1892年にはこれら両条約の国際事務局を統合して、世界知的所有権機関の前身である知的所有権保護合同国際事務局 (BIRPI) が設立され、これ以降永年にわたり、BIRPI が知的財産権に関するさまざまな条約の作成及び管理を行うこととなった。BIRPI は当初、スイスのベルンに本部を置いていたが、1960年にジュネーヴに移転した。
1967年に、BIRPI を発展的に解消してより強化された知的財産に関する国際事務局を設立するために「世界知的所有権機関を設立する条約」(WIPO 設立条約)が作成され、1970年に同条約が発効したことにより WIPO が設立された。そして、WIPO は1974年に国際連合の14番目の専門機関となった。
活動
[編集]WIPOは、知的財産権保護の国際的な推進のための活動を行うとともに、知的財産権に関する条約、国際登録業務の管理・運営を行っている。
このうち、知的財産権保護の国際的な推進のためには、知的財産の保護に関する条約の作成、途上国への技術協力を通じた知的財産の保護水準の向上、及び、情報化の推進等の活動が行われている。
組織
[編集]WIPOは、その活動を行うために、一般総会、締約国会議、調整委員会、国際事務局を有することがWIPO設立条約に定められている。また、リオデジャネイロ、北京、東京、シンガポール、モスクワに事務所を有する[3]。このうち、東京にある日本事務所は、2006年9月1日に開設されたものである[4]。
一般総会
[編集]一般総会 (英語: general assembly) は、WIPOが管理するパリ条約、ベルヌ条約等の条約の締約国で構成される(「世界知的所有権機関を設立する条約」のみの締約国は参加できない)。
事務局長及び調整委員会の報告を承認し指示を与えることにより、WIPOの最高議決機関として機能するとともに、事務局長の選任や共通経費の予算の採択等を行う。
締約国会議
[編集]締約国会議 (英語: conference) は、「世界知的所有権機関を設立する条約」の締約国で構成される(他の条約を締結しているかどうかを問わない)。

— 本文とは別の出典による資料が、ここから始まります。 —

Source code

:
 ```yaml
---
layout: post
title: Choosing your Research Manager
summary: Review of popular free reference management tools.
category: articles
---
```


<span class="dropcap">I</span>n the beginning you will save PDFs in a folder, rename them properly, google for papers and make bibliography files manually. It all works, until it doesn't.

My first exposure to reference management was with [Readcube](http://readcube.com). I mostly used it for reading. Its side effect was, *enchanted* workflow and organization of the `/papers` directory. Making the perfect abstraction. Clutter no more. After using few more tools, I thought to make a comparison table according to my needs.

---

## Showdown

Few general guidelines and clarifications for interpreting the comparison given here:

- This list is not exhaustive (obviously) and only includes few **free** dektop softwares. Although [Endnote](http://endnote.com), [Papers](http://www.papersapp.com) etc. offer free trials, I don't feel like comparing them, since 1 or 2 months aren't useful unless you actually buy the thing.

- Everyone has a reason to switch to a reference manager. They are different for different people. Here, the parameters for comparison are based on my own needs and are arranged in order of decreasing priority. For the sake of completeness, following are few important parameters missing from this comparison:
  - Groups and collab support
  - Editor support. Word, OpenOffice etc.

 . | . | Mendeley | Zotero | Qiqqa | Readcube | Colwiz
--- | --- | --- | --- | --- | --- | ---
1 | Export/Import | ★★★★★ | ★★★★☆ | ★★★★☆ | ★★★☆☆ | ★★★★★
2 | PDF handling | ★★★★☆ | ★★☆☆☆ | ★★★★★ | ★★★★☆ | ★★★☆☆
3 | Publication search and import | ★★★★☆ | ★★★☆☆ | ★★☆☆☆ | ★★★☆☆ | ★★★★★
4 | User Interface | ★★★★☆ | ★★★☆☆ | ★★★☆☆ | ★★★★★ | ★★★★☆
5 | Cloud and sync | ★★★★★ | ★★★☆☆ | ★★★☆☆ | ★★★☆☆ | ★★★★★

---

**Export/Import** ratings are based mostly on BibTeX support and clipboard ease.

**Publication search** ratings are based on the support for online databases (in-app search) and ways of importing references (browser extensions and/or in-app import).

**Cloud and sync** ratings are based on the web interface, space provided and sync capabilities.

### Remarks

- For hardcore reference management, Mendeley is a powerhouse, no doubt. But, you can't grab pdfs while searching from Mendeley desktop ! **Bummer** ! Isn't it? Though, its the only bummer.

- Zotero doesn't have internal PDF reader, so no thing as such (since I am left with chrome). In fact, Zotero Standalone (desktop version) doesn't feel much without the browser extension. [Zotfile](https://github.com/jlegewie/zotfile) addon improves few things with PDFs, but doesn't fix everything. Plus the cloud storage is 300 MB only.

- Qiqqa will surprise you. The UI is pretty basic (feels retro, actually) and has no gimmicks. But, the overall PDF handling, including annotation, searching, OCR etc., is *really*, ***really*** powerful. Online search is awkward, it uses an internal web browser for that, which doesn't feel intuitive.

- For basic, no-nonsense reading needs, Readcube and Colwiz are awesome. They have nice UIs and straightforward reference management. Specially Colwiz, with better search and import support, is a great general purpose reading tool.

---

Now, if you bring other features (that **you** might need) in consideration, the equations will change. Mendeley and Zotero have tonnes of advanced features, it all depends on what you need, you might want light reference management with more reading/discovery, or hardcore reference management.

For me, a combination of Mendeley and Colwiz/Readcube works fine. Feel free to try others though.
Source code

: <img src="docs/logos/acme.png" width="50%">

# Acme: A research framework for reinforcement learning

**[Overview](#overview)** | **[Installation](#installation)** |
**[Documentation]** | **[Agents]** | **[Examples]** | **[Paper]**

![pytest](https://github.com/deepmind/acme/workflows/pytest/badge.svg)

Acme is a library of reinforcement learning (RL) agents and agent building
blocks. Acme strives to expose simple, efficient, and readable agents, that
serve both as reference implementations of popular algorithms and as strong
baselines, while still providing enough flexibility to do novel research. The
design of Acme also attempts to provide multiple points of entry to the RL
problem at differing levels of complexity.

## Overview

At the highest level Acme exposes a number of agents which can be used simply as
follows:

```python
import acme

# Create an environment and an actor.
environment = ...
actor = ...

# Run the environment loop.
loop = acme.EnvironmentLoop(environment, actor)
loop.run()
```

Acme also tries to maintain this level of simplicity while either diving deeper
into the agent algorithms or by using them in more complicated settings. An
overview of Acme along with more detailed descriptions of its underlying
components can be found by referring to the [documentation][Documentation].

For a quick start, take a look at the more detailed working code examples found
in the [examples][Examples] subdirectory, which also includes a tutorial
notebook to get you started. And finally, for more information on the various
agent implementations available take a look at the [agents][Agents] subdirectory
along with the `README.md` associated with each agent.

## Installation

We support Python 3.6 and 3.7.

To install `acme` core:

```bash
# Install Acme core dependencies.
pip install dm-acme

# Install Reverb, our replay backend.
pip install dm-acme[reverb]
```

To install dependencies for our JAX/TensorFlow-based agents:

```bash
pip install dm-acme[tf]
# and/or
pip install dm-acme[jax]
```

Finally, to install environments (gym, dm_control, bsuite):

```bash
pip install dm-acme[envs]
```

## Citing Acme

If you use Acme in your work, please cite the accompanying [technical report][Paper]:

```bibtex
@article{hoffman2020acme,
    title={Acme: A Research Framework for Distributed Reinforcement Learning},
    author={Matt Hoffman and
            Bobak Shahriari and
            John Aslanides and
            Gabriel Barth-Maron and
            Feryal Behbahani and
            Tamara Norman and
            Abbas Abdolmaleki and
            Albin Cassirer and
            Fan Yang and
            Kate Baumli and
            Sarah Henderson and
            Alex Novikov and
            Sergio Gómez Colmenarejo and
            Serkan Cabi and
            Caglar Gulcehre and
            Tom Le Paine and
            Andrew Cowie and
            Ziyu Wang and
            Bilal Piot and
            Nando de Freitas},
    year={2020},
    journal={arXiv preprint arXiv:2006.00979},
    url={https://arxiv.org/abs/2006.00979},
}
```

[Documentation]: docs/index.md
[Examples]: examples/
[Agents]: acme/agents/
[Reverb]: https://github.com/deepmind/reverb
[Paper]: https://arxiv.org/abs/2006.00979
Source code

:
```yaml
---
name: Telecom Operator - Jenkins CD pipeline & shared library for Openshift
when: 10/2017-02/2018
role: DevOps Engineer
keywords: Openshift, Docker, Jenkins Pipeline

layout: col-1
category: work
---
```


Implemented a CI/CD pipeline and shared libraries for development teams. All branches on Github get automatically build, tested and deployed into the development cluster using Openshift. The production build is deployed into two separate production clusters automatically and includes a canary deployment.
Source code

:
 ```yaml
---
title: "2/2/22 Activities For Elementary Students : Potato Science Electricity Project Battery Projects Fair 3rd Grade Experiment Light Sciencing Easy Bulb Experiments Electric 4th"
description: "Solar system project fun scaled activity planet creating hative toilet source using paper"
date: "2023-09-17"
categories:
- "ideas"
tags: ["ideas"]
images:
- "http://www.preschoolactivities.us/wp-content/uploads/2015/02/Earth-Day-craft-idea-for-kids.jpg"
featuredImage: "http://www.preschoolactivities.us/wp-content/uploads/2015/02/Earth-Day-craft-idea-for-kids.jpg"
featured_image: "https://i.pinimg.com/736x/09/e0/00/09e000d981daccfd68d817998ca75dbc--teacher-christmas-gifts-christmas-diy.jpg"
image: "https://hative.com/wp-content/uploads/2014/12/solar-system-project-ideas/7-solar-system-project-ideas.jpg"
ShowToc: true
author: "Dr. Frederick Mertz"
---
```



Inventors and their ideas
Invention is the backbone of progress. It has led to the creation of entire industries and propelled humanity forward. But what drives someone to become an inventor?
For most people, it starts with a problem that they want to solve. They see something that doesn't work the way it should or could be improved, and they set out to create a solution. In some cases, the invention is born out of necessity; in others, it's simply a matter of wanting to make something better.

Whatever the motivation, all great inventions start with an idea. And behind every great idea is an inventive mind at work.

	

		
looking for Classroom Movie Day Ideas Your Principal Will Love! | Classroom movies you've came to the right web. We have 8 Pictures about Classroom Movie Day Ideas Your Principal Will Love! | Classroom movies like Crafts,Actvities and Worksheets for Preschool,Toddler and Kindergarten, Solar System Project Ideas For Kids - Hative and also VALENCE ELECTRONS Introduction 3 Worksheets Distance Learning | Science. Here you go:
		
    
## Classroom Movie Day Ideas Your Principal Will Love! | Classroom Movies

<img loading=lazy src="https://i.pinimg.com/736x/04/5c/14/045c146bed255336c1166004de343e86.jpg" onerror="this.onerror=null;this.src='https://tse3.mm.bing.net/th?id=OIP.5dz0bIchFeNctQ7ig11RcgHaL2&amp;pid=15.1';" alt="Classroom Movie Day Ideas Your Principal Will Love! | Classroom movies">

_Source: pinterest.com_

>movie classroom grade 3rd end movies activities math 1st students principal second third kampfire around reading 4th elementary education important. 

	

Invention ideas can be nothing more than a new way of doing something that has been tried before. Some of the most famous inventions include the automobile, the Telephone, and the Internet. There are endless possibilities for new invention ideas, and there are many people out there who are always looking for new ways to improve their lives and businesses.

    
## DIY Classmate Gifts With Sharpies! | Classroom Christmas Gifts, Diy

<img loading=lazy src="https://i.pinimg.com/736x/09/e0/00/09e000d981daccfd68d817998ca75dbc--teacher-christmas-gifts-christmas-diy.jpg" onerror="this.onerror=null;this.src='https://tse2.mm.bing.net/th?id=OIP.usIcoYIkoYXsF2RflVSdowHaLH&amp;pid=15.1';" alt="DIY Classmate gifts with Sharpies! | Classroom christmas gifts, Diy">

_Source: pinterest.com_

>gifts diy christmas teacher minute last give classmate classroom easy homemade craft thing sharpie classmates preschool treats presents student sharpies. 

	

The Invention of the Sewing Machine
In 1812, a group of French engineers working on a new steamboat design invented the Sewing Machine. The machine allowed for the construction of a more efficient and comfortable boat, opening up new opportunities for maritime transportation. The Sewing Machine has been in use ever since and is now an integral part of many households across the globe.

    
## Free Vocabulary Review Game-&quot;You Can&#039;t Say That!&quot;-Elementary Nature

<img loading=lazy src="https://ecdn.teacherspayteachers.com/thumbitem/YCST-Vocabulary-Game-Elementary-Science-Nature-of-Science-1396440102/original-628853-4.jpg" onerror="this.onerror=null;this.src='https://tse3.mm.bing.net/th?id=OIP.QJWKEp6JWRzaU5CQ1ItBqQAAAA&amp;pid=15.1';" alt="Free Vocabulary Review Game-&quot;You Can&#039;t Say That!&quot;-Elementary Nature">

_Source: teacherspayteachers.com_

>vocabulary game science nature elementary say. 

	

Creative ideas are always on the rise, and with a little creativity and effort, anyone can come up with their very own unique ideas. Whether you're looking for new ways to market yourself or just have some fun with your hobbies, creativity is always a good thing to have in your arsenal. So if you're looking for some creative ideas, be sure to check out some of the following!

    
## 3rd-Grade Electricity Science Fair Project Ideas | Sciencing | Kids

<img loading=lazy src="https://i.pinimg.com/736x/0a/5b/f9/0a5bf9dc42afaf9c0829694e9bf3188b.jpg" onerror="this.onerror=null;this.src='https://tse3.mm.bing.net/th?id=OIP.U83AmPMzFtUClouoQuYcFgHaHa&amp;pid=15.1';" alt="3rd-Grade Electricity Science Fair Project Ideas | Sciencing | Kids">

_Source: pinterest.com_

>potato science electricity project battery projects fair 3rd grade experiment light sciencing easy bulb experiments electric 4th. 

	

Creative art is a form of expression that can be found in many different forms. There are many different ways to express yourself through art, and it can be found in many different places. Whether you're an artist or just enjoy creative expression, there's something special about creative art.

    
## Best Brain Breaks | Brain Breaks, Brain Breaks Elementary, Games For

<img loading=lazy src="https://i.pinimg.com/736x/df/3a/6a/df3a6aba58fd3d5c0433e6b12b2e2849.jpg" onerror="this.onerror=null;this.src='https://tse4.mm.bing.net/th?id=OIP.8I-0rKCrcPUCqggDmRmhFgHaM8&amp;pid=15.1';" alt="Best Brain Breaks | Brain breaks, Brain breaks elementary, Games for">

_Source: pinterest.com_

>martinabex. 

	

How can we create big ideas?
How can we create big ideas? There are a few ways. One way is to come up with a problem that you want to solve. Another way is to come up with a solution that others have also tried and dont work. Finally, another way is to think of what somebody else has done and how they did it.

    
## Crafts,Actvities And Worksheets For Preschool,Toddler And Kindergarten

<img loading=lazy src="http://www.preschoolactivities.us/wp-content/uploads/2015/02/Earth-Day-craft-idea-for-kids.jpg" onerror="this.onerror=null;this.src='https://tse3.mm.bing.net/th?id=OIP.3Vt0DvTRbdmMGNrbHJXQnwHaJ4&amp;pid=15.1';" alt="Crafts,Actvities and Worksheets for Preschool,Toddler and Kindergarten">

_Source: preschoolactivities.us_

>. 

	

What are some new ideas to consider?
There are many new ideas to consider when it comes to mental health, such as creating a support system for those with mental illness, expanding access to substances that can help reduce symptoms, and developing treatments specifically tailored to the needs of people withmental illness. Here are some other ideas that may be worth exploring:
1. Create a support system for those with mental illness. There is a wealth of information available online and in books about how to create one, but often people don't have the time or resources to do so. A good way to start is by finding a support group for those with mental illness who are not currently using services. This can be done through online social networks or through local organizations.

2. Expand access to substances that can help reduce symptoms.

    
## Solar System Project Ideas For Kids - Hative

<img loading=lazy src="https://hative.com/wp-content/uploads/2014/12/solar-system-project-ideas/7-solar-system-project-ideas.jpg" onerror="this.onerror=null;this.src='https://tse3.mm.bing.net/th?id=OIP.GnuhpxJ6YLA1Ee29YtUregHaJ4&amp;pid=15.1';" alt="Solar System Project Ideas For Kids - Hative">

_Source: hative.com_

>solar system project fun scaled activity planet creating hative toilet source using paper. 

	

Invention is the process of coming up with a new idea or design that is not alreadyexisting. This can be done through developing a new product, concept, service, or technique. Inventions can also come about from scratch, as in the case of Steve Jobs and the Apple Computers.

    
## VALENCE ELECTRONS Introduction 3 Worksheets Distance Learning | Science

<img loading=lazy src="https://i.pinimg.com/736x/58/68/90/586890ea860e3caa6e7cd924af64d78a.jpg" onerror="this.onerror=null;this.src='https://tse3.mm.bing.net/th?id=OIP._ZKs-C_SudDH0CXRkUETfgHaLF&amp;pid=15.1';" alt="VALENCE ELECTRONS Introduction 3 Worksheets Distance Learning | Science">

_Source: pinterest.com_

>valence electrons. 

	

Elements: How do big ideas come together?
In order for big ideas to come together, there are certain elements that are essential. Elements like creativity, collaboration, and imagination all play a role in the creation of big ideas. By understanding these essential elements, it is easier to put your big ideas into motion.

知的財産権の分野における一般的な事項について討議し勧告を採択する。
調整委員会
[編集]調整委員会 (英語: coordination committee) は、「世界知的所有権機関を設立する条約」の締約国で、かつ、「工業所有権の保護に関するパリ条約」及び/または「文学・美術作品の保護に関するベルヌ条約」の執行委員会の構成国である国で構成される。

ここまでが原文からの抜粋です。